YOUR OBJECTIVE ▸
If a line in the entries below contains "String", copy it.

PROVIDED INFORMATION ▸
============================================================

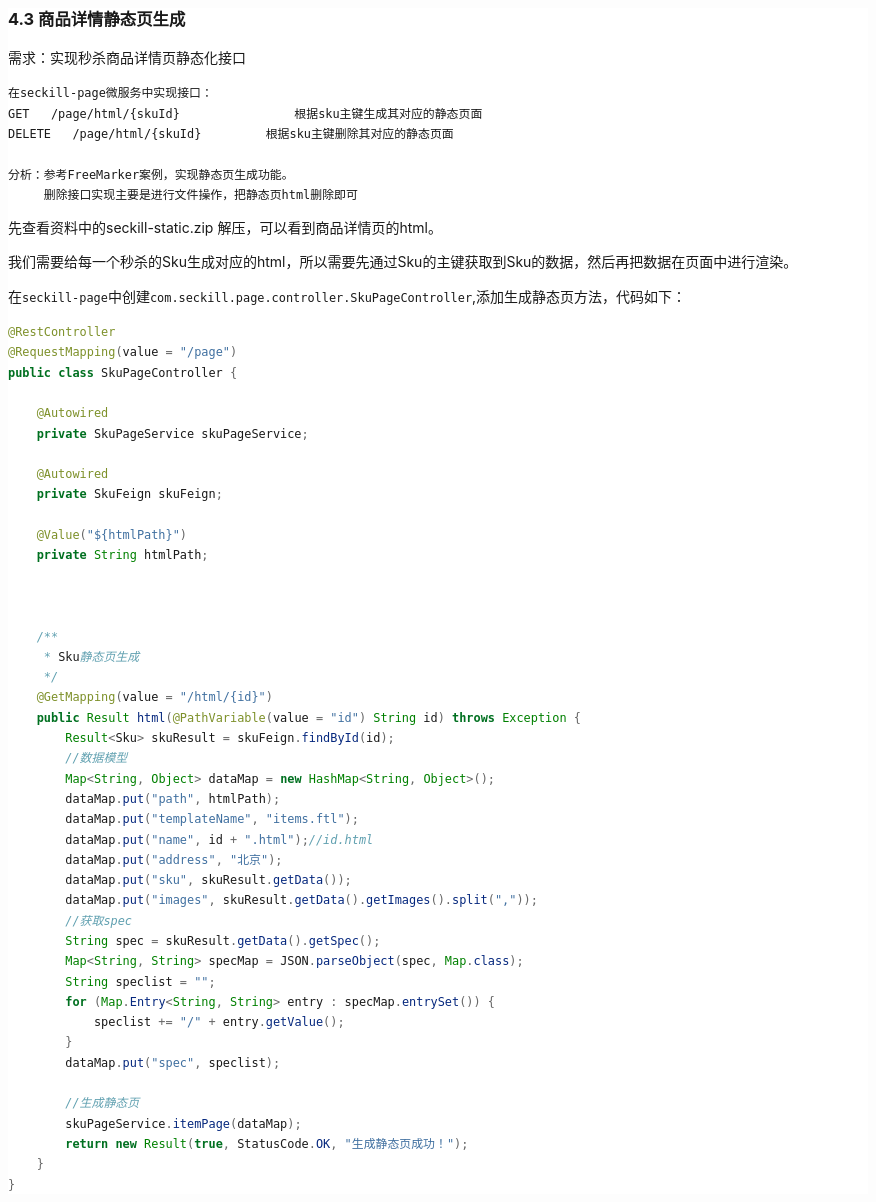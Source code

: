 ### 4.3 商品详情静态页生成

需求：实现秒杀商品详情页静态化接口

```plaintext
在seckill-page微服务中实现接口：
GET   /page/html/{skuId}                根据sku主键生成其对应的静态页面
DELETE   /page/html/{skuId}         根据sku主键删除其对应的静态页面

分析：参考FreeMarker案例，实现静态页生成功能。
     删除接口实现主要是进行文件操作，把静态页html删除即可
```

先查看资料中的seckill-static.zip 解压，可以看到商品详情页的html。

我们需要给每一个秒杀的Sku生成对应的html，所以需要先通过Sku的主键获取到Sku的数据，然后再把数据在页面中进行渲染。

在`seckill-page`中创建`com.seckill.page.controller.SkuPageController`,添加生成静态页方法，代码如下：

```java
@RestController
@RequestMapping(value = "/page")
public class SkuPageController {

    @Autowired
    private SkuPageService skuPageService;
    
    @Autowired
    private SkuFeign skuFeign;

    @Value("${htmlPath}")
    private String htmlPath;


    
    /**
     * Sku静态页生成
     */
    @GetMapping(value = "/html/{id}")
    public Result html(@PathVariable(value = "id") String id) throws Exception {
        Result<Sku> skuResult = skuFeign.findById(id);
        //数据模型
        Map<String, Object> dataMap = new HashMap<String, Object>();
        dataMap.put("path", htmlPath);
        dataMap.put("templateName", "items.ftl");
        dataMap.put("name", id + ".html");//id.html
        dataMap.put("address", "北京");
        dataMap.put("sku", skuResult.getData());
        dataMap.put("images", skuResult.getData().getImages().split(","));
        //获取spec
        String spec = skuResult.getData().getSpec();
        Map<String, String> specMap = JSON.parseObject(spec, Map.class);
        String speclist = "";
        for (Map.Entry<String, String> entry : specMap.entrySet()) {
            speclist += "/" + entry.getValue();
        }
        dataMap.put("spec", speclist);

        //生成静态页
        skuPageService.itemPage(dataMap);
        return new Result(true, StatusCode.OK, "生成静态页成功！");
    }
}
```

============================================================

RESPONSE TO THIS TASK ▸
    private String htmlPath;
    public Result html(@PathVariable(value = "id") String id) throws Exception {
        Map<String, Object> dataMap = new HashMap<String, Object>();
        String spec = skuResult.getData().getSpec();
        Map<String, String> specMap = JSON.parseObject(spec, Map.class);
        String speclist = "";
        for (Map.Entry<String, String> entry : specMap.entrySet()) {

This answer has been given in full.